Our findings support the use of the TTM and SoC for PA in frail and pre-frail elderly people. In fact, the advanced SoC (action or maintenance) obtain better results in each psychosociological variable of behavior change with respect to those participants at initial SoC (precontemplation and contemplation) confirming that the structure of the behaviour change process appears to be the same as in other populations. Frail and prefrail individuals move from being unaware or unwilling to practice PA to considering the possibility of change (i.e. be physically active), then to becoming determined and prepared to make the change, and finally to taking action and sustaining or maintaining that change over time (i.e. adopt an active lifestyle).

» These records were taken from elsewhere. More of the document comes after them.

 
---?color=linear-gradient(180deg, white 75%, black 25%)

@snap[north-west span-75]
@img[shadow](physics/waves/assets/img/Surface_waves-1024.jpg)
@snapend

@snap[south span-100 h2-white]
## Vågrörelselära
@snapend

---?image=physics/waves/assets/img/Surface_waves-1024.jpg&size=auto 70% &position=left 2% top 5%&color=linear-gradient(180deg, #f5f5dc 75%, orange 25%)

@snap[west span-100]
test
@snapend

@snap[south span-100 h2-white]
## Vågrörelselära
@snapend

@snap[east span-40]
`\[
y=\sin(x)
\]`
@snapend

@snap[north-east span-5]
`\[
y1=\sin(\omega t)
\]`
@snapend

Currently, the scientific literature on PA-related behavior change in frailty elderly is scarce. This study expands the knowledge in this science field, identifying the application of psychosocial variables of behavior change across grouped SoC in frail and prefrail elderly. Placing people into a stage of change helps to improve understanding and predicting PA behavior. This information is important for researchers, health professionals and health promotors as it will be useful for the development of future tailored PA interventions, based in these variables of behavior change and, finally, to promote an increase of PA levels.

This study has several limitations. Firstly, it was a observational cross-sectional study in which the more than half of participants were in action or maintenance stages (64.1%), a grouped stages approach was used in the statistical analysis, due to the low representativeness of individuals in the pre-contemplation and contemplation stages, the same groupings were made in elderly with pathology [21]. Secondly, the sample size was small and it was composed of institutionalized and non-institutionalized frailty elderly. Finally, no relationship was found between PBrr and SoC, this may indicate that this population presents specific barriers that limit their practice of PA, independently of the PBrr by healthy elderly people or those with other pathologies, therefore, future researches are needed whose have more equitable samples, distributed in a similar way between each of the SoC and longitudinal designs to study these constructs in a more specific way, using scales with greater sensitivity that help to identify more effectively the possible perceived influences by frailty elderly people and that limit their practice of PA.

Conclusion

This study examined the SoC for PA behavior among elderly with frailty (frail and pre-frail) according to the constructs of TTM (DB and SE), SS (family and friends) and OE. The scores obtained from these variables differed according to the SoC, supporting the external validity use with frailty elderly people. The results obtained from this study will allow the creation and development of future tailored PA interventions and multidisciplinary programs focused on this group of patients. Further research is needed to identify to validate this model in long-term behavior change with frailty elderly people.